(190 days)
The GLUCOCARD® Vital™ Blood Glucose Monitoring System is intended for the quantitative measurement of glucose in fresh capillary whole blood samples drawn from the fingertips and palms. Testing is done outside the body (In Vitro diagnostic use). It is indicated for use at home (over the counter [OTC]) by persons with diabetes, or in clinical settings by healthcare professionals, as an aid to monitor the effectiveness of diabetes control.
The GLUCOCARD® Vital™ Blood Glucose Monitoring System is not intended for the diagnosis of or screening for diabetes mellitus, and is not intended for use on neonates.
The GLUCOCARD® Vital™ Blood Glucose Monitoring System consist of a meter, test strips, and control solution for use as an aid to monitor the effectiveness of diabetes control.
The provided text describes the GLUCOCARD® Vital™ Blood Glucose Monitoring System, a device intended for the quantitative measurement of glucose in fresh capillary whole blood.

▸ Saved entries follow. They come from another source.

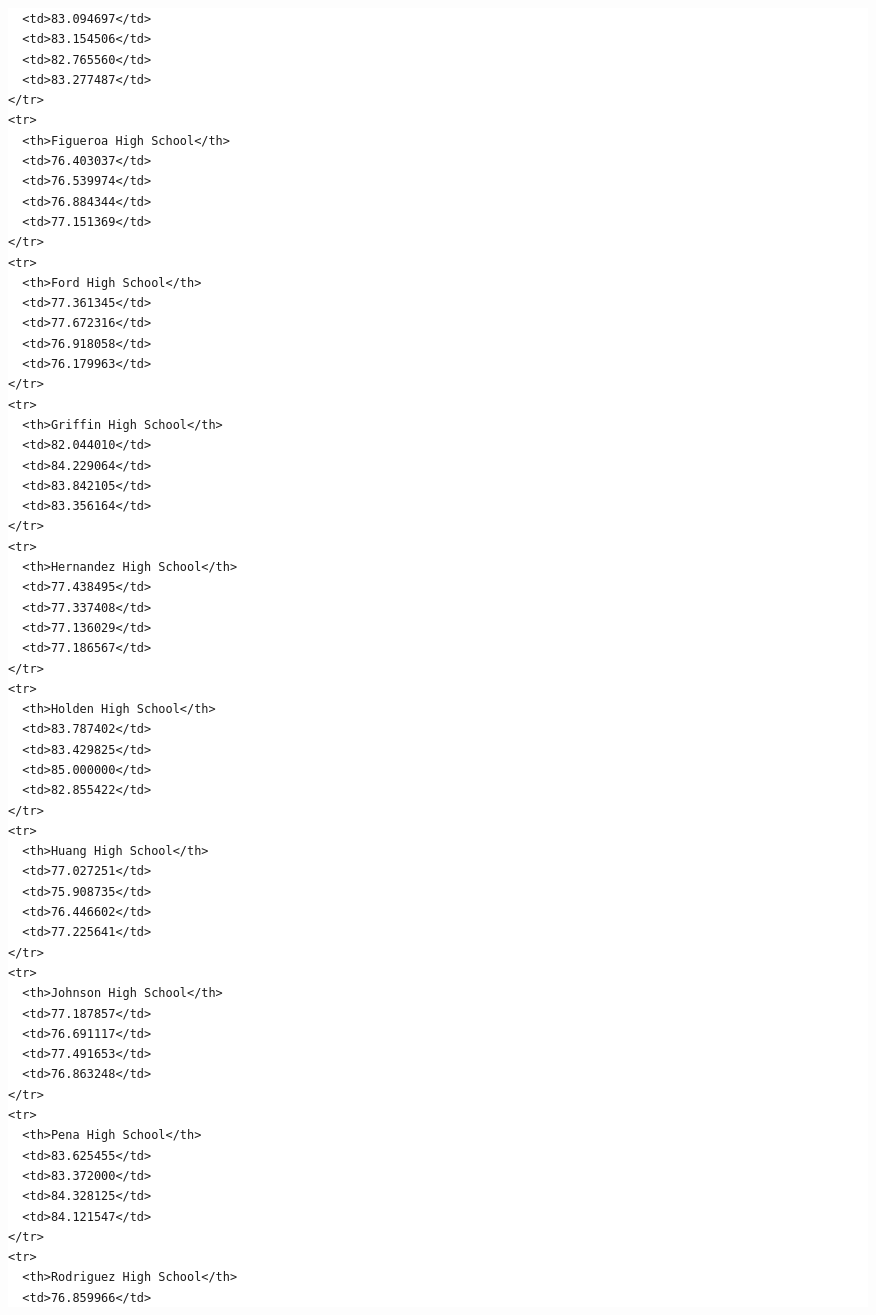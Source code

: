       <td>83.094697</td>
      <td>83.154506</td>
      <td>82.765560</td>
      <td>83.277487</td>
    </tr>
    <tr>
      <th>Figueroa High School</th>
      <td>76.403037</td>
      <td>76.539974</td>
      <td>76.884344</td>
      <td>77.151369</td>
    </tr>
    <tr>
      <th>Ford High School</th>
      <td>77.361345</td>
      <td>77.672316</td>
      <td>76.918058</td>
      <td>76.179963</td>
    </tr>
    <tr>
      <th>Griffin High School</th>
      <td>82.044010</td>
      <td>84.229064</td>
      <td>83.842105</td>
      <td>83.356164</td>
    </tr>
    <tr>
      <th>Hernandez High School</th>
      <td>77.438495</td>
      <td>77.337408</td>
      <td>77.136029</td>
      <td>77.186567</td>
    </tr>
    <tr>
      <th>Holden High School</th>
      <td>83.787402</td>
      <td>83.429825</td>
      <td>85.000000</td>
      <td>82.855422</td>
    </tr>
    <tr>
      <th>Huang High School</th>
      <td>77.027251</td>
      <td>75.908735</td>
      <td>76.446602</td>
      <td>77.225641</td>
    </tr>
    <tr>
      <th>Johnson High School</th>
      <td>77.187857</td>
      <td>76.691117</td>
      <td>77.491653</td>
      <td>76.863248</td>
    </tr>
    <tr>
      <th>Pena High School</th>
      <td>83.625455</td>
      <td>83.372000</td>
      <td>84.328125</td>
      <td>84.121547</td>
    </tr>
    <tr>
      <th>Rodriguez High School</th>
      <td>76.859966</td>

Here's an analysis based on the provided information:
1. A table of acceptance criteria and the reported device performance:
The document only broadly states that "A full array of in-house and clinical testing was done consistent with relevant FDA guidance's for blood glucose monitoring systems." While it mentions evaluations for interferences, dynamic range and linearity, hematocrit effects, altitude effects, control solution functionality, and analytical precision, it does not explicitly list specific numerical acceptance criteria or the reported performance for these criteria. The conclusion states that "clinical testing results support the Indications for Use and the claim of substantial equivalence to the predicate," but no hard numbers are given.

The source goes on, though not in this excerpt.